The government recently announced many NHS patients and visitors in England will be able to access free NHS hospital car parking from April this year. To many this is great news, but the changes may have unintended tax consequences for embattled NHS Trusts with implications for frontline services.
Maintaining car parking facilities cost English NHS hospitals a surprising £71m last year. It is well known that many seek to recover these costs by levying charges on service users. It’s also true that most hospitals seek to make a surplus for reinvestment into frontline services or to periodically upgrade their facilities.
Up until now, where the NHS charges for parking they have been entitled to reclaim their VAT costs on the simple premise that they offer taxable parking services just like commercial car park operators. So what happens to their VAT recovery when the Government’s free parking initiative takes effect?
To briefly cover the basic concepts of the Capital Goods Scheme (CGS), VAT is recovered on qualifying land and property expenditure if those facilities are used for a taxable purpose. If the facilities are put to any non-taxable use during a subsequent 10-year period, each year the taxpayer must make a proportional repayment of the VAT originally claimed back to HMRC. This provision simply ensures taxpayers do not claim large amounts of VAT on the basis of only a single year’s use.
Applying the CGS in an example, suppose an NHS Trust spent £5m upgrading their parking facilities in 2018 with £1m of VAT claimed. If those facilities are used to offer free parking from 2020, over the remaining 8-year term the Trust must repay a total of £800,000 to HMRC (£1m / 10 x 8).

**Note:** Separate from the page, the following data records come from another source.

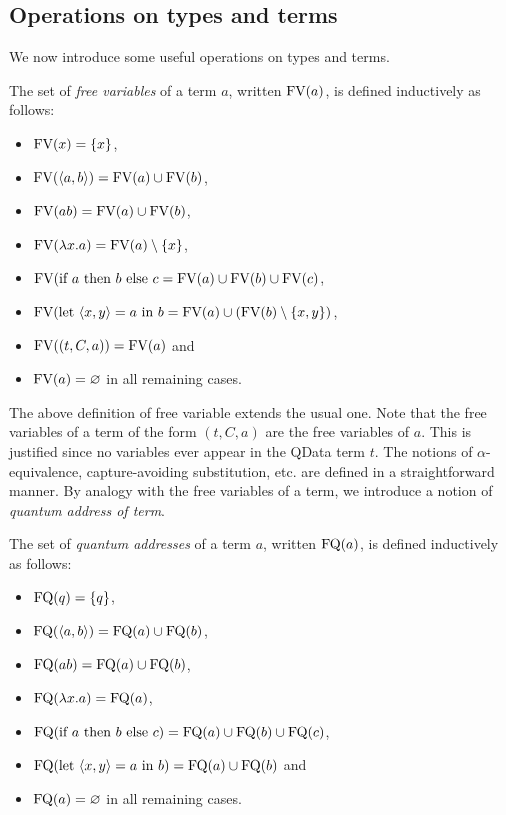 \documentclass[twoside]{article}
\begin{document}
\subsection{Operations on types and terms}

We now introduce some useful operations on types and terms. 

\begin{definition}
The set of \emph{free variables} of a term $a$, written $\FV(a)$, 
is defined inductively as follows:
\begin{itemize}
  \item $\FV(x)=\s{x}$,
  \item $\FV(\p{a,b})=\FV(a)\cup \FV(b)$,
  \item $\FV(ab)=\FV(a)\cup \FV(b)$,
  \item $\FV(\lambda x.a)=\FV(a)\setminus\s{x}$,
  \item $\FV(\ifthenelse{a}{b}{c} = \FV(a) \cup \FV(b) \cup \FV(c)$,
  \item $\FV(\letin{\p{x,y}}{a}{b}= \FV(a)\cup (\FV(b)\setminus \s{x,y})$,
  \item $\FV((t,C,a))= \FV(a)$ and
  \item $\FV(a)=\varnothing$ in all remaining cases.
\end{itemize}
\end{definition}

The above definition of free variable extends the usual one. Note 
that the free variables of a term of the form $(t,C,a)$ are the 
free variables of $a$. This is justified since no variables ever 
appear in the QData term $t$. The notions of $\alpha$-equivalence, 
capture-avoiding substitution, etc. are defined in a straightforward 
manner. By analogy with the free variables of a term, we introduce a 
notion of \emph{quantum address of term}.

\begin{definition}
The set of \emph{quantum addresses} of a term $a$, written $\FQ(a)$, is 
defined inductively as follows:
\begin{itemize}
  \item $\FQ(q)=\s{q}$,
  \item $\FQ(\p{a,b})=\FQ(a)\cup \FQ(b)$,
  \item $\FQ(ab)=\FQ(a)\cup \FQ(b)$,
  \item $\FQ(\lambda x.a)=\FQ(a)$,
  \item $\FQ(\ifthenelse{a}{b}{c}) = \FQ(a) \cup \FQ(b) \cup \FQ(c)$,
  \item $\FQ(\letin{\p{x,y}}{a}{b})= \FQ(a)\cup \FQ(b)$ and
  \item $\FQ(a)=\varnothing$ in all remaining cases.
\end{itemize}
\end{definition}
\end{document}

Unfortunately, the NHS works on annual budgets and our example NHS Trust may struggle to find the funds to repay HMRC. The Trust’s original business plan certainly wouldn’t have envisaged the Government direction being passed down to them at the time.
In general, the CGS is an effective mechanism allowing organisations to adjust their VAT recovery on expensive capital assets should their plans change. Even when a taxpayer is obliged to change their plans, as is the case here, a clawback is still required.
It seems many NHS Trusts could face a triple financial whammy as a result of the changes being pushed through; the loss of a valuable income stream, new investment costs to control free-to-use parking sites and now, potentially, large VAT repayments.
This seems manifestly unfair. RSM approached HMRC to enquire if HMRC will seek to enforce the repayments on the NHS or allow a concession given the circumstances. Avoiding the question, an HMRC spokesperson said:
HMRC cannot comment on any arrangements in place with individual taxpayers”
If HMRC do not back down, a simple resolution could be for the Government to compensate NHS Trusts for any necessary investment plus any VAT repayments owing to HMRC. Whilst the subject is fresh, NHS Trusts need to make their voice heard on this matter otherwise they could be facing hefty tax bills.